▶ **What you should do**:
For this exercise, restate every line below word for word and drop the images.

=-=-=

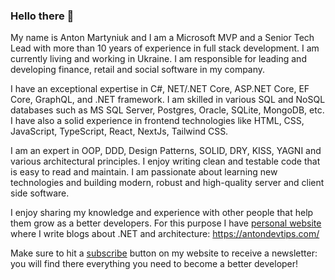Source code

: ### Hello there 👋

My name is Anton Martyniuk and I am a Microsoft MVP and a Senior Tech Lead with more than 10 years of experience in full stack development. I am currently living and working in Ukraine.
I am responsible for leading and developing finance, retail and social software in my company. 

I have an exceptional expertise in C#, NET/.NET Core, ASP.NET Core, EF Core, GraphQL, and .NET framework. I am skilled in various SQL and NoSQL databases such as MS SQL Server, Postgres, Oracle, SQLite, MongoDB, etc. I have also a solid experience in frontend technologies like HTML, CSS, JavaScript, TypeScript, React, NextJs, Tailwind CSS.

I am an expert in OOP, DDD, Design Patterns, SOLID, DRY, KISS, YAGNI and various architectural principles. I enjoy writing clean and testable code that is easy to read and maintain. I am passionate about 
learning new technologies and building modern, robust and high-quality server and client side software.

I enjoy sharing my knowledge and experience with other people that help them grow as a better developers.
For this purpose I have [personal website](https://antondevtips.com/) where I write blogs about .NET and architecture: https://antondevtips.com/

Make sure to hit a [subscribe](https://antondevtips.com/#subscribe) button on my website to receive a newsletter: you will find there everything you need to become a better developer!
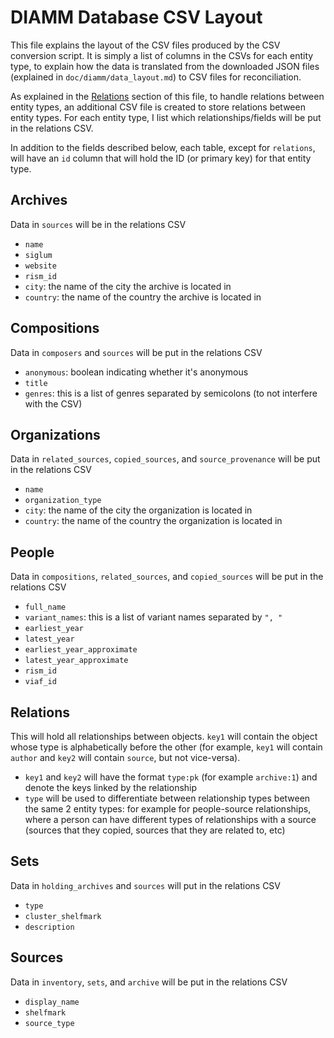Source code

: # DIAMM Database CSV Layout

This file explains the layout of the CSV files produced by the CSV conversion script. It is simply a list of columns in the CSVs for each entity type, to explain how the data is translated from the downloaded JSON files (explained in `doc/diamm/data_layout.md`) to CSV files for reconciliation.

As explained in the [Relations](#relations) section of this file, to handle relations between entity types, an additional CSV file is created to store relations between entity types. For each entity type, I list which relationships/fields will be put in the relations CSV.

In addition to the fields described below, each table, except for `relations`, will have an `id` column that will hold the ID (or primary key) for that entity type.

## Archives

Data in `sources` will be in the relations CSV

- `name`
- `siglum`
- `website`
- `rism_id`
- `city`: the name of the city the archive is located in
- `country`: the name of the country the archive is located in

## Compositions

Data in `composers` and `sources` will be put in the relations CSV

- `anonymous`: boolean indicating whether it's anonymous
- `title`
- `genres`: this is a list of genres separated by semicolons (to not interfere with the CSV)

## Organizations

Data in `related_sources`, `copied_sources`, and `source_provenance` will be put in the relations CSV

- `name`
- `organization_type`
- `city`: the name of the city the organization is located in
- `country`: the name of the country the organization is located in

## People

Data in `compositions`, `related_sources`, and `copied_sources` will be put in the relations CSV

- `full_name`
- `variant_names`: this is a list of variant names separated by `", "`
- `earliest_year`
- `latest_year`
- `earliest_year_approximate`
- `latest_year_approximate`
- `rism_id`
- `viaf_id`

## Relations

This will hold all relationships between objects. `key1` will contain the object whose type is alphabetically before the other (for example, `key1` will contain `author` and `key2` will contain `source`, but not vice-versa).

- `key1` and `key2` will have the format `type:pk` (for example `archive:1`) and denote the keys linked by the relationship
- `type` will be used to differentiate between relationship types between the same 2 entity types: for example for people-source relationships, where a person can have different types of relationships with a source (sources that they copied, sources that they are related to, etc)

## Sets

Data in `holding_archives` and `sources` will put in the relations CSV

- `type`
- `cluster_shelfmark`
- `description`

## Sources

Data in `inventory`, `sets`, and `archive` will be put in the relations CSV

- `display_name`
- `shelfmark`
- `source_type`
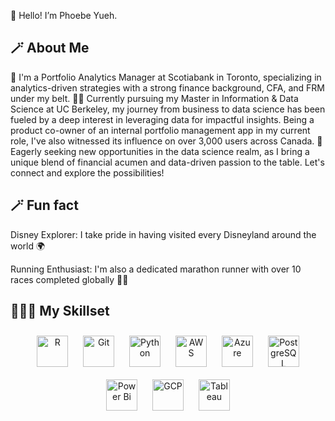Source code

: 👋 Hello! I’m Phoebe Yueh.

## 🪄 About Me

💼 I'm a Portfolio Analytics Manager at Scotiabank in Toronto, specializing in analytics-driven strategies with a strong finance background, CFA, and FRM under my belt. 
👩‍🎓 Currently pursuing my Master in Information & Data Science at UC Berkeley, my journey from business to data science has been fueled by a deep interest in leveraging data for impactful insights. Being a product co-owner of an internal portfolio management app in my current role, I've also witnessed its influence on over 3,000 users across Canada. 
🚀 Eagerly seeking new opportunities in the data science realm, as I bring a unique blend of financial acumen and data-driven passion to the table. Let's connect and explore the possibilities! 

## 🪄 Fun fact

Disney Explorer: I take pride in having visited every Disneyland around the world 🌍
</div>
Running Enthusiast: I'm also a dedicated marathon runner with over 10 races completed globally 🏃‍♀️

## 👩🏻‍💻 My Skillset  
<div align="center">  
<a href="https://www.r-project.org/" target="_blank"><img style="margin: 10px" src="https://profilinator.rishav.dev/skills-assets/r.svg" alt="R" height="50" /></a>  
<a href="https://github.com/" target="_blank"><img style="margin: 10px" src="https://profilinator.rishav.dev/skills-assets/git-scm-icon.svg" alt="Git" height="50" /></a>  
<a href="https://www.python.org/" target="_blank"><img style="margin: 10px" src="https://profilinator.rishav.dev/skills-assets/python-original.svg" alt="Python" height="50" /></a>  
<a href="https://aws.amazon.com/" target="_blank"><img style="margin: 10px" src="https://profilinator.rishav.dev/skills-assets/amazonwebservices-original-wordmark.svg" alt="AWS" height="50" /></a>  
<a href="https://azure.microsoft.com/en-in/" target="_blank"><img style="margin: 10px" src="https://profilinator.rishav.dev/skills-assets/microsoft_azure-icon.svg" alt="Azure" height="50" /></a>  
<a href="https://www.postgresql.org/" target="_blank"><img style="margin: 10px" src="https://profilinator.rishav.dev/skills-assets/postgresql-original-wordmark.svg" alt="PostgreSQL" height="50" /></a>  
<a href="https://powerbi.microsoft.com/en-us/" target="_blank"><img style="margin: 10px" src="https://profilinator.rishav.dev/skills-assets/powerbi.png" alt="Power Bi" height="50" /></a>  
<a href="https://cloud.google.com/" target="_blank"><img style="margin: 10px" src="https://profilinator.rishav.dev/skills-assets/google_cloud-icon.svg" alt="GCP" height="50" /></a> 
<a href="https://www.tableau.com/" target="_blank"><img style="margin: 10px" src="https://profilinator.rishav.dev/skills-assets/tableau.svg" alt="Tableau" height="50" /></a>  
</div>

</td><td valign="top" width="33%">



</td><td valign="top" width="33%">

<!---
phoebeyueh/phoebeyueh is a ✨ special ✨ repository because its `README.md` (this file) appears on your GitHub profile.
You can click the Preview link to take a look at your changes.
--->
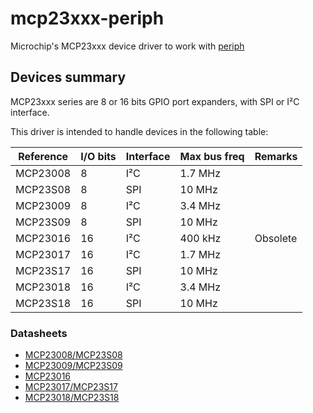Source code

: # mcp23xxx-periph

Microchip's MCP23xxx device driver to work with [periph](https://periph.io)

## Devices summary

MCP23xxx series are 8 or 16 bits GPIO port expanders, with SPI or I²C interface.

This driver is intended to handle devices in the following table:

Reference | I/O bits | Interface | Max bus freq | Remarks
--------- | -------- | --------- | ------------ | -------
MCP23008 | 8  | I²C | 1.7 MHz |
MCP23S08 | 8  | SPI | 10 MHz  |
MCP23009 | 8  | I²C | 3.4 MHz |
MCP23S09 | 8  | SPI | 10 MHz  |
MCP23016 | 16 | I²C | 400 kHz | Obsolete
MCP23017 | 16 | I²C | 1.7 MHz |
MCP23S17 | 16 | SPI | 10 MHz  |
MCP23018 | 16 | I²C | 3.4 MHz |
MCP23S18 | 16 | SPI | 10 MHz  |

### Datasheets

* [MCP23008/MCP23S08](http://ww1.microchip.com/downloads/en/DeviceDoc/MCP23008-MCP23S08-Data-Sheet-20001919F.pdf)
* [MCP23009/MCP23S09](http://ww1.microchip.com/downloads/en/DeviceDoc/20002121C.pdf)
* [MCP23016](http://ww1.microchip.com/downloads/en/DeviceDoc/20090C.pdf)
* [MCP23017/MCP23S17](http://ww1.microchip.com/downloads/en/DeviceDoc/20001952C.pdf)
* [MCP23018/MCP23S18](http://ww1.microchip.com/downloads/en/DeviceDoc/22103a.pdf)
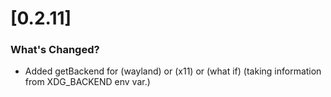 # [0.2.11] 

### What's Changed?
- Added getBackend for (wayland) or (x11) or (what if) (taking information from XDG_BACKEND env var.)

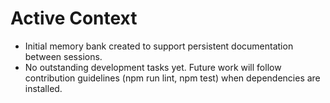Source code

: # Active Context

- Initial memory bank created to support persistent documentation between sessions.
- No outstanding development tasks yet. Future work will follow contribution guidelines (npm run lint, npm test) when dependencies are installed.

=-=-=

▶ **Response box**:
Source code

: ### Hello there 👋

My name is Anton Martyniuk and I am a Microsoft MVP and a Senior Tech Lead with more than 10 years of experience in full stack development. I am currently living and working in Ukraine.
I am responsible for leading and developing finance, retail and social software in my company. 

I have an exceptional expertise in C#, NET/.NET Core, ASP.NET Core, EF Core, GraphQL, and .NET framework. I am skilled in various SQL and NoSQL databases such as MS SQL Server, Postgres, Oracle, SQLite, MongoDB, etc. I have also a solid experience in frontend technologies like HTML, CSS, JavaScript, TypeScript, React, NextJs, Tailwind CSS.

I am an expert in OOP, DDD, Design Patterns, SOLID, DRY, KISS, YAGNI and various architectural principles. I enjoy writing clean and testable code that is easy to read and maintain. I am passionate about 
learning new technologies and building modern, robust and high-quality server and client side software.

I enjoy sharing my knowledge and experience with other people that help them grow as a better developers.
For this purpose I have [personal website](https://antondevtips.com/) where I write blogs about .NET and architecture: https://antondevtips.com/

Make sure to hit a [subscribe](https://antondevtips.com/#subscribe) button on my website to receive a newsletter: you will find there everything you need to become a better developer!
Source code

: # DIAMM Database CSV Layout

This file explains the layout of the CSV files produced by the CSV conversion script. It is simply a list of columns in the CSVs for each entity type, to explain how the data is translated from the downloaded JSON files (explained in `doc/diamm/data_layout.md`) to CSV files for reconciliation.

As explained in the [Relations](#relations) section of this file, to handle relations between entity types, an additional CSV file is created to store relations between entity types. For each entity type, I list which relationships/fields will be put in the relations CSV.

In addition to the fields described below, each table, except for `relations`, will have an `id` column that will hold the ID (or primary key) for that entity type.

## Archives

Data in `sources` will be in the relations CSV

- `name`
- `siglum`
- `website`
- `rism_id`
- `city`: the name of the city the archive is located in
- `country`: the name of the country the archive is located in

## Compositions

Data in `composers` and `sources` will be put in the relations CSV

- `anonymous`: boolean indicating whether it's anonymous
- `title`
- `genres`: this is a list of genres separated by semicolons (to not interfere with the CSV)

## Organizations

Data in `related_sources`, `copied_sources`, and `source_provenance` will be put in the relations CSV

- `name`
- `organization_type`
- `city`: the name of the city the organization is located in
- `country`: the name of the country the organization is located in

## People

Data in `compositions`, `related_sources`, and `copied_sources` will be put in the relations CSV

- `full_name`
- `variant_names`: this is a list of variant names separated by `", "`
- `earliest_year`
- `latest_year`
- `earliest_year_approximate`
- `latest_year_approximate`
- `rism_id`
- `viaf_id`

## Relations

This will hold all relationships between objects. `key1` will contain the object whose type is alphabetically before the other (for example, `key1` will contain `author` and `key2` will contain `source`, but not vice-versa).

- `key1` and `key2` will have the format `type:pk` (for example `archive:1`) and denote the keys linked by the relationship
- `type` will be used to differentiate between relationship types between the same 2 entity types: for example for people-source relationships, where a person can have different types of relationships with a source (sources that they copied, sources that they are related to, etc)

## Sets

Data in `holding_archives` and `sources` will put in the relations CSV

- `type`
- `cluster_shelfmark`
- `description`

## Sources

Data in `inventory`, `sets`, and `archive` will be put in the relations CSV

- `display_name`
- `shelfmark`
- `source_type`
Source code

: 👋 Hello! I’m Phoebe Yueh.

## 🪄 About Me

💼 I'm a Portfolio Analytics Manager at Scotiabank in Toronto, specializing in analytics-driven strategies with a strong finance background, CFA, and FRM under my belt. 
👩‍🎓 Currently pursuing my Master in Information & Data Science at UC Berkeley, my journey from business to data science has been fueled by a deep interest in leveraging data for impactful insights. Being a product co-owner of an internal portfolio management app in my current role, I've also witnessed its influence on over 3,000 users across Canada. 
🚀 Eagerly seeking new opportunities in the data science realm, as I bring a unique blend of financial acumen and data-driven passion to the table. Let's connect and explore the possibilities! 

## 🪄 Fun fact

Disney Explorer: I take pride in having visited every Disneyland around the world 🌍
</div>
Running Enthusiast: I'm also a dedicated marathon runner with over 10 races completed globally 🏃‍♀️

## 👩🏻‍💻 My Skillset  
<div align="center">  
<a href="https://www.r-project.org/" target="_blank"><img style="margin: 10px" src="https://profilinator.rishav.dev/skills-assets/r.svg" alt="R" height="50" /></a>  
<a href="https://github.com/" target="_blank"><img style="margin: 10px" src="https://profilinator.rishav.dev/skills-assets/git-scm-icon.svg" alt="Git" height="50" /></a>  
<a href="https://www.python.org/" target="_blank"><img style="margin: 10px" src="https://profilinator.rishav.dev/skills-assets/python-original.svg" alt="Python" height="50" /></a>  
<a href="https://aws.amazon.com/" target="_blank"><img style="margin: 10px" src="https://profilinator.rishav.dev/skills-assets/amazonwebservices-original-wordmark.svg" alt="AWS" height="50" /></a>  
<a href="https://azure.microsoft.com/en-in/" target="_blank"><img style="margin: 10px" src="https://profilinator.rishav.dev/skills-assets/microsoft_azure-icon.svg" alt="Azure" height="50" /></a>  
<a href="https://www.postgresql.org/" target="_blank"><img style="margin: 10px" src="https://profilinator.rishav.dev/skills-assets/postgresql-original-wordmark.svg" alt="PostgreSQL" height="50" /></a>  
<a href="https://powerbi.microsoft.com/en-us/" target="_blank"><img style="margin: 10px" src="https://profilinator.rishav.dev/skills-assets/powerbi.png" alt="Power Bi" height="50" /></a>  
<a href="https://cloud.google.com/" target="_blank"><img style="margin: 10px" src="https://profilinator.rishav.dev/skills-assets/google_cloud-icon.svg" alt="GCP" height="50" /></a> 
<a href="https://www.tableau.com/" target="_blank"><img style="margin: 10px" src="https://profilinator.rishav.dev/skills-assets/tableau.svg" alt="Tableau" height="50" /></a>  
</div>

</td><td valign="top" width="33%">



</td><td valign="top" width="33%">

<!---
phoebeyueh/phoebeyueh is a ✨ special ✨ repository because its `README.md` (this file) appears on your GitHub profile.
You can click the Preview link to take a look at your changes.
--->
Source code

: # mcp23xxx-periph

Microchip's MCP23xxx device driver to work with [periph](https://periph.io)

## Devices summary

MCP23xxx series are 8 or 16 bits GPIO port expanders, with SPI or I²C interface.

This driver is intended to handle devices in the following table:

Reference | I/O bits | Interface | Max bus freq | Remarks
--------- | -------- | --------- | ------------ | -------
MCP23008 | 8  | I²C | 1.7 MHz |
MCP23S08 | 8  | SPI | 10 MHz  |
MCP23009 | 8  | I²C | 3.4 MHz |
MCP23S09 | 8  | SPI | 10 MHz  |
MCP23016 | 16 | I²C | 400 kHz | Obsolete
MCP23017 | 16 | I²C | 1.7 MHz |
MCP23S17 | 16 | SPI | 10 MHz  |
MCP23018 | 16 | I²C | 3.4 MHz |
MCP23S18 | 16 | SPI | 10 MHz  |

### Datasheets

* [MCP23008/MCP23S08](http://ww1.microchip.com/downloads/en/DeviceDoc/MCP23008-MCP23S08-Data-Sheet-20001919F.pdf)
* [MCP23009/MCP23S09](http://ww1.microchip.com/downloads/en/DeviceDoc/20002121C.pdf)
* [MCP23016](http://ww1.microchip.com/downloads/en/DeviceDoc/20090C.pdf)
* [MCP23017/MCP23S17](http://ww1.microchip.com/downloads/en/DeviceDoc/20001952C.pdf)
* [MCP23018/MCP23S18](http://ww1.microchip.com/downloads/en/DeviceDoc/22103a.pdf)
 # [0.2.11] 

### What's Changed?
- Added getBackend for (wayland) or (x11) or (what if) (taking information from XDG_BACKEND env var.)

Source code

: # Active Context

- Initial memory bank created to support persistent documentation between sessions.
- No outstanding development tasks yet. Future work will follow contribution guidelines (npm run lint, npm test) when dependencies are installed.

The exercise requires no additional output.